◆ **PROBLEM**
Although the records contain pictures, none belong in the copy: restate word for word only the lines from the one with "Events (SSE) support" through the one with "compañeros para matarlos.", both included.
::::::
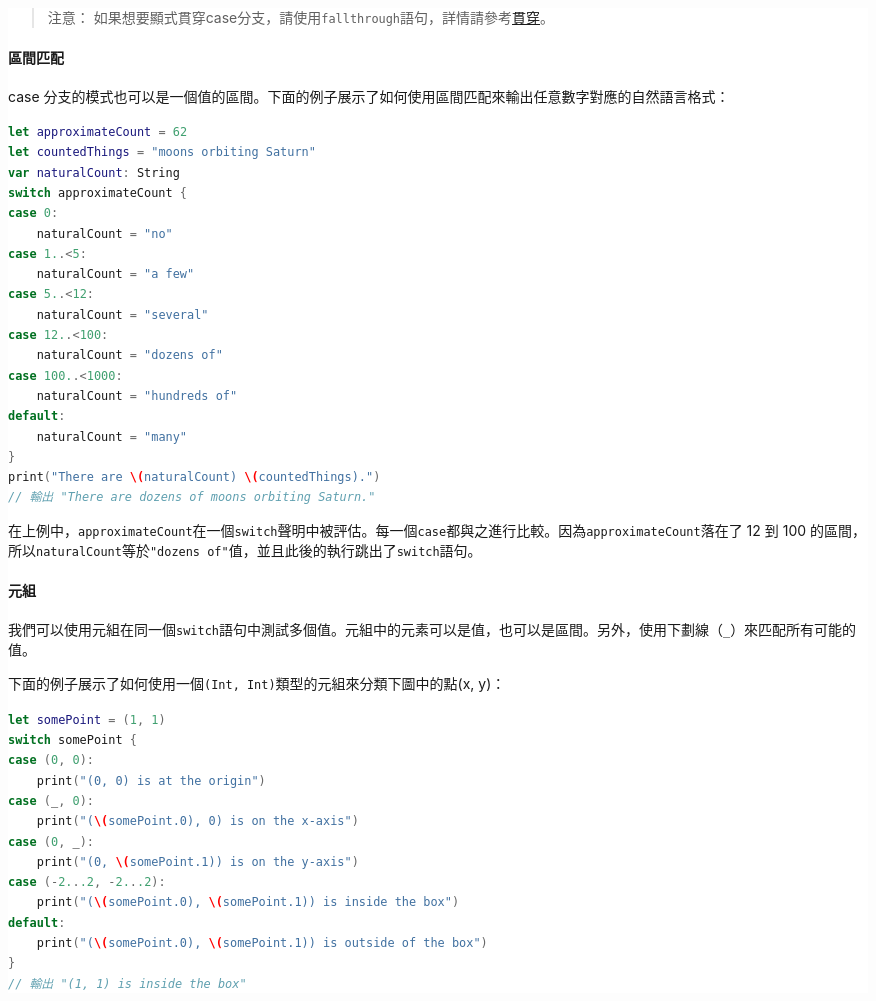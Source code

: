 > 注意：
如果想要顯式貫穿case分支，請使用`fallthrough`語句，詳情請參考[貫穿](#fallthrough)。

<a name="interval_matching"></a>
#### 區間匹配

case 分支的模式也可以是一個值的區間。下面的例子展示了如何使用區間匹配來輸出任意數字對應的自然語言格式：

```swift
let approximateCount = 62
let countedThings = "moons orbiting Saturn"
var naturalCount: String
switch approximateCount {
case 0:
    naturalCount = "no"
case 1..<5:
    naturalCount = "a few"
case 5..<12:
    naturalCount = "several"
case 12..<100:
    naturalCount = "dozens of"
case 100..<1000:
    naturalCount = "hundreds of"
default:
    naturalCount = "many"
}
print("There are \(naturalCount) \(countedThings).")
// 輸出 "There are dozens of moons orbiting Saturn."
```

在上例中，`approximateCount`在一個`switch`聲明中被評估。每一個`case`都與之進行比較。因為`approximateCount`落在了 12 到 100 的區間，所以`naturalCount`等於`"dozens of"`值，並且此後的執行跳出了`switch`語句。



<a name="tuples"></a>
#### 元組

我們可以使用元組在同一個`switch`語句中測試多個值。元組中的元素可以是值，也可以是區間。另外，使用下劃線（`_`）來匹配所有可能的值。

下面的例子展示了如何使用一個`(Int, Int)`類型的元組來分類下圖中的點(x, y)：

```swift
let somePoint = (1, 1)
switch somePoint {
case (0, 0):
    print("(0, 0) is at the origin")
case (_, 0):
    print("(\(somePoint.0), 0) is on the x-axis")
case (0, _):
    print("(0, \(somePoint.1)) is on the y-axis")
case (-2...2, -2...2):
    print("(\(somePoint.0), \(somePoint.1)) is inside the box")
default:
    print("(\(somePoint.0), \(somePoint.1)) is outside of the box")
}
// 輸出 "(1, 1) is inside the box"
```
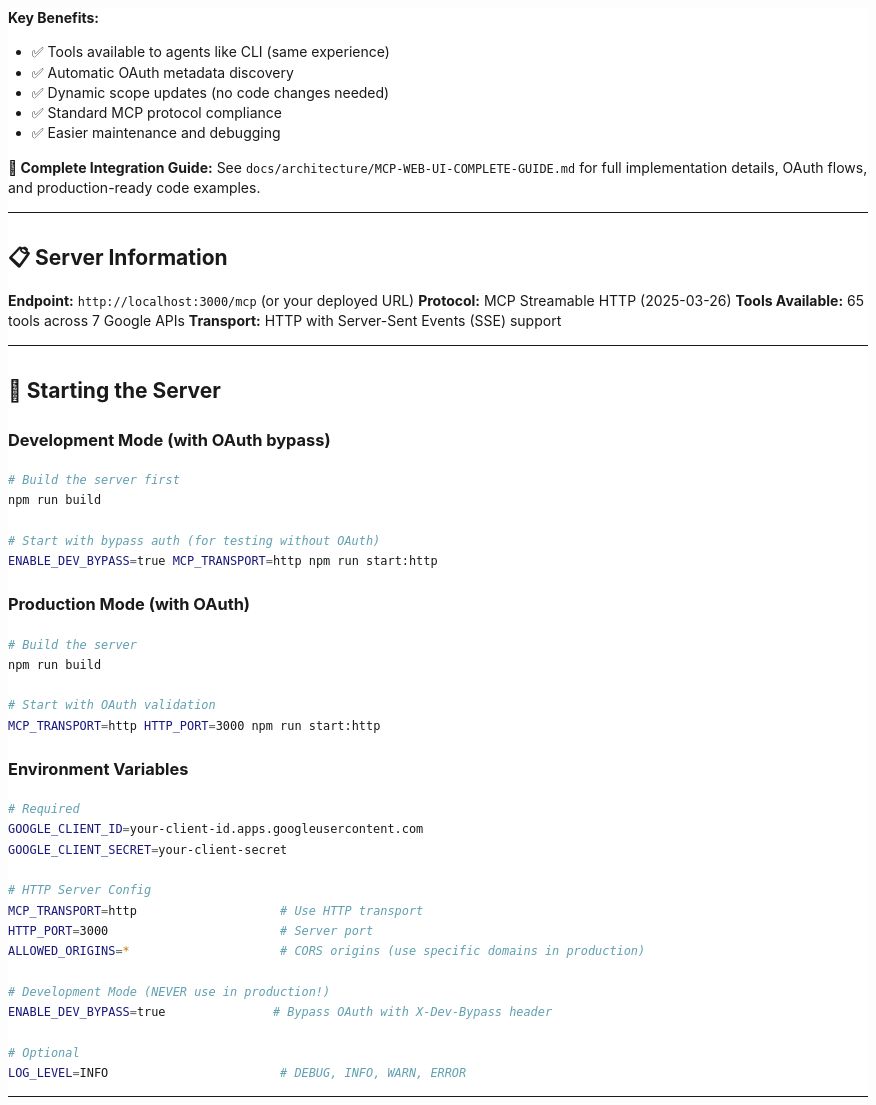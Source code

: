 **Key Benefits:**
- ✅ Tools available to agents like CLI (same experience)
- ✅ Automatic OAuth metadata discovery
- ✅ Dynamic scope updates (no code changes needed)
- ✅ Standard MCP protocol compliance
- ✅ Easier maintenance and debugging

**📖 Complete Integration Guide:** See `docs/architecture/MCP-WEB-UI-COMPLETE-GUIDE.md` for full implementation details, OAuth flows, and production-ready code examples.

---

## 📋 Server Information

**Endpoint:** `http://localhost:3000/mcp` (or your deployed URL)
**Protocol:** MCP Streamable HTTP (2025-03-26)
**Tools Available:** 65 tools across 7 Google APIs
**Transport:** HTTP with Server-Sent Events (SSE) support

---

## 🔧 Starting the Server

### Development Mode (with OAuth bypass)
```bash
# Build the server first
npm run build

# Start with bypass auth (for testing without OAuth)
ENABLE_DEV_BYPASS=true MCP_TRANSPORT=http npm run start:http
```

### Production Mode (with OAuth)
```bash
# Build the server
npm run build

# Start with OAuth validation
MCP_TRANSPORT=http HTTP_PORT=3000 npm run start:http
```

### Environment Variables
```bash
# Required
GOOGLE_CLIENT_ID=your-client-id.apps.googleusercontent.com
GOOGLE_CLIENT_SECRET=your-client-secret

# HTTP Server Config
MCP_TRANSPORT=http                    # Use HTTP transport
HTTP_PORT=3000                        # Server port
ALLOWED_ORIGINS=*                     # CORS origins (use specific domains in production)

# Development Mode (NEVER use in production!)
ENABLE_DEV_BYPASS=true               # Bypass OAuth with X-Dev-Bypass header

# Optional
LOG_LEVEL=INFO                        # DEBUG, INFO, WARN, ERROR
```

---
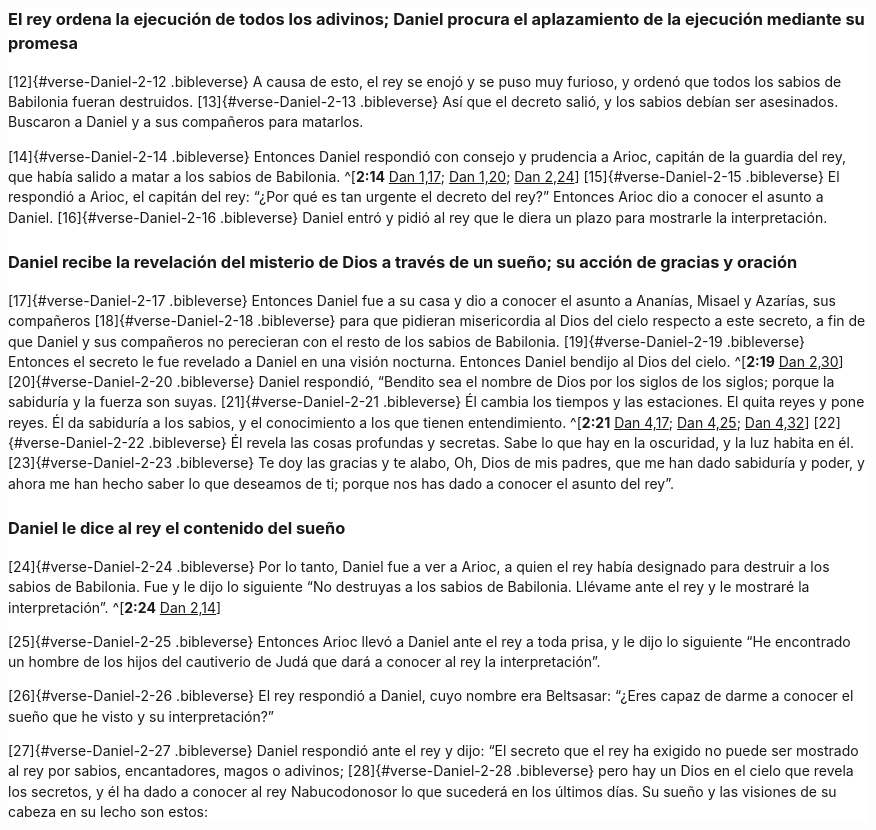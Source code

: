 ### El rey ordena la ejecución de todos los adivinos; Daniel procura el aplazamiento de la ejecución mediante su promesa
[12]{#verse-Daniel-2-12 .bibleverse} A causa de esto, el rey se enojó y se puso muy furioso, y ordenó que todos los sabios de Babilonia fueran destruidos. [13]{#verse-Daniel-2-13 .bibleverse} Así que el decreto salió, y los sabios debían ser asesinados. Buscaron a Daniel y a sus compañeros para matarlos.

[14]{#verse-Daniel-2-14 .bibleverse} Entonces Daniel respondió con consejo y prudencia a Arioc, capitán de la guardia del rey, que había salido a matar a los sabios de Babilonia. ^[**2:14** [Dan 1,17](ch030.xhtml#verse-Daniel-1-17); [Dan 1,20](ch030.xhtml#verse-Daniel-1-20); [Dan 2,24](ch030.xhtml#verse-Daniel-2-24)] [15]{#verse-Daniel-2-15 .bibleverse} El respondió a Arioc, el capitán del rey: “¿Por qué es tan urgente el decreto del rey?” Entonces Arioc dio a conocer el asunto a Daniel. [16]{#verse-Daniel-2-16 .bibleverse} Daniel entró y pidió al rey que le diera un plazo para mostrarle la interpretación.

### Daniel recibe la revelación del misterio de Dios a través de un sueño; su acción de gracias y oración
[17]{#verse-Daniel-2-17 .bibleverse} Entonces Daniel fue a su casa y dio a conocer el asunto a Ananías, Misael y Azarías, sus compañeros [18]{#verse-Daniel-2-18 .bibleverse} para que pidieran misericordia al Dios del cielo respecto a este secreto, a fin de que Daniel y sus compañeros no perecieran con el resto de los sabios de Babilonia. [19]{#verse-Daniel-2-19 .bibleverse} Entonces el secreto le fue revelado a Daniel en una visión nocturna. Entonces Daniel bendijo al Dios del cielo. ^[**2:19** [Dan 2,30](ch030.xhtml#verse-Daniel-2-30)] [20]{#verse-Daniel-2-20 .bibleverse} Daniel respondió, “Bendito sea el nombre de Dios por los siglos de los siglos; porque la sabiduría y la fuerza son suyas. [21]{#verse-Daniel-2-21 .bibleverse} Él cambia los tiempos y las estaciones. El quita reyes y pone reyes. Él da sabiduría a los sabios, y el conocimiento a los que tienen entendimiento. ^[**2:21** [Dan 4,17](ch030.xhtml#verse-Daniel-4-17); [Dan 4,25](ch030.xhtml#verse-Daniel-4-25); [Dan 4,32](ch030.xhtml#verse-Daniel-4-32)] [22]{#verse-Daniel-2-22 .bibleverse} Él revela las cosas profundas y secretas. Sabe lo que hay en la oscuridad, y la luz habita en él. [23]{#verse-Daniel-2-23 .bibleverse} Te doy las gracias y te alabo, Oh, Dios de mis padres, que me han dado sabiduría y poder, y ahora me han hecho saber lo que deseamos de ti; porque nos has dado a conocer el asunto del rey”.

### Daniel le dice al rey el contenido del sueño
[24]{#verse-Daniel-2-24 .bibleverse} Por lo tanto, Daniel fue a ver a Arioc, a quien el rey había designado para destruir a los sabios de Babilonia. Fue y le dijo lo siguiente “No destruyas a los sabios de Babilonia. Llévame ante el rey y le mostraré la interpretación”. ^[**2:24** [Dan 2,14](ch030.xhtml#verse-Daniel-2-14)]

[25]{#verse-Daniel-2-25 .bibleverse} Entonces Arioc llevó a Daniel ante el rey a toda prisa, y le dijo lo siguiente “He encontrado un hombre de los hijos del cautiverio de Judá que dará a conocer al rey la interpretación”.

[26]{#verse-Daniel-2-26 .bibleverse} El rey respondió a Daniel, cuyo nombre era Beltsasar: “¿Eres capaz de darme a conocer el sueño que he visto y su interpretación?”

[27]{#verse-Daniel-2-27 .bibleverse} Daniel respondió ante el rey y dijo: “El secreto que el rey ha exigido no puede ser mostrado al rey por sabios, encantadores, magos o adivinos; [28]{#verse-Daniel-2-28 .bibleverse} pero hay un Dios en el cielo que revela los secretos, y él ha dado a conocer al rey Nabucodonosor lo que sucederá en los últimos días. Su sueño y las visiones de su cabeza en su lecho son estos:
::::::
◆ **EXERCISE RESPONSE**
**Transport:** HTTP with Server-Sent Events (SSE) support

---

## 🔧 Starting the Server

### Development Mode (with OAuth bypass)
```bash
# Build the server first
npm run build

# Start with bypass auth (for testing without OAuth)
ENABLE_DEV_BYPASS=true MCP_TRANSPORT=http npm run start:http
```

### Production Mode (with OAuth)
```bash
# Build the server
npm run build

# Start with OAuth validation
MCP_TRANSPORT=http HTTP_PORT=3000 npm run start:http
```

### Environment Variables
```bash
# Required
GOOGLE_CLIENT_ID=your-client-id.apps.googleusercontent.com
GOOGLE_CLIENT_SECRET=your-client-secret

# HTTP Server Config
MCP_TRANSPORT=http                    # Use HTTP transport
HTTP_PORT=3000                        # Server port
ALLOWED_ORIGINS=*                     # CORS origins (use specific domains in production)

# Development Mode (NEVER use in production!)
ENABLE_DEV_BYPASS=true               # Bypass OAuth with X-Dev-Bypass header

# Optional
LOG_LEVEL=INFO                        # DEBUG, INFO, WARN, ERROR
```

---
Source code

: ### El rey ordena la ejecución de todos los adivinos; Daniel procura el aplazamiento de la ejecución mediante su promesa
[12]{#verse-Daniel-2-12 .bibleverse} A causa de esto, el rey se enojó y se puso muy furioso, y ordenó que todos los sabios de Babilonia fueran destruidos. [13]{#verse-Daniel-2-13 .bibleverse} Así que el decreto salió, y los sabios debían ser asesinados. Buscaron a Daniel y a sus compañeros para matarlos.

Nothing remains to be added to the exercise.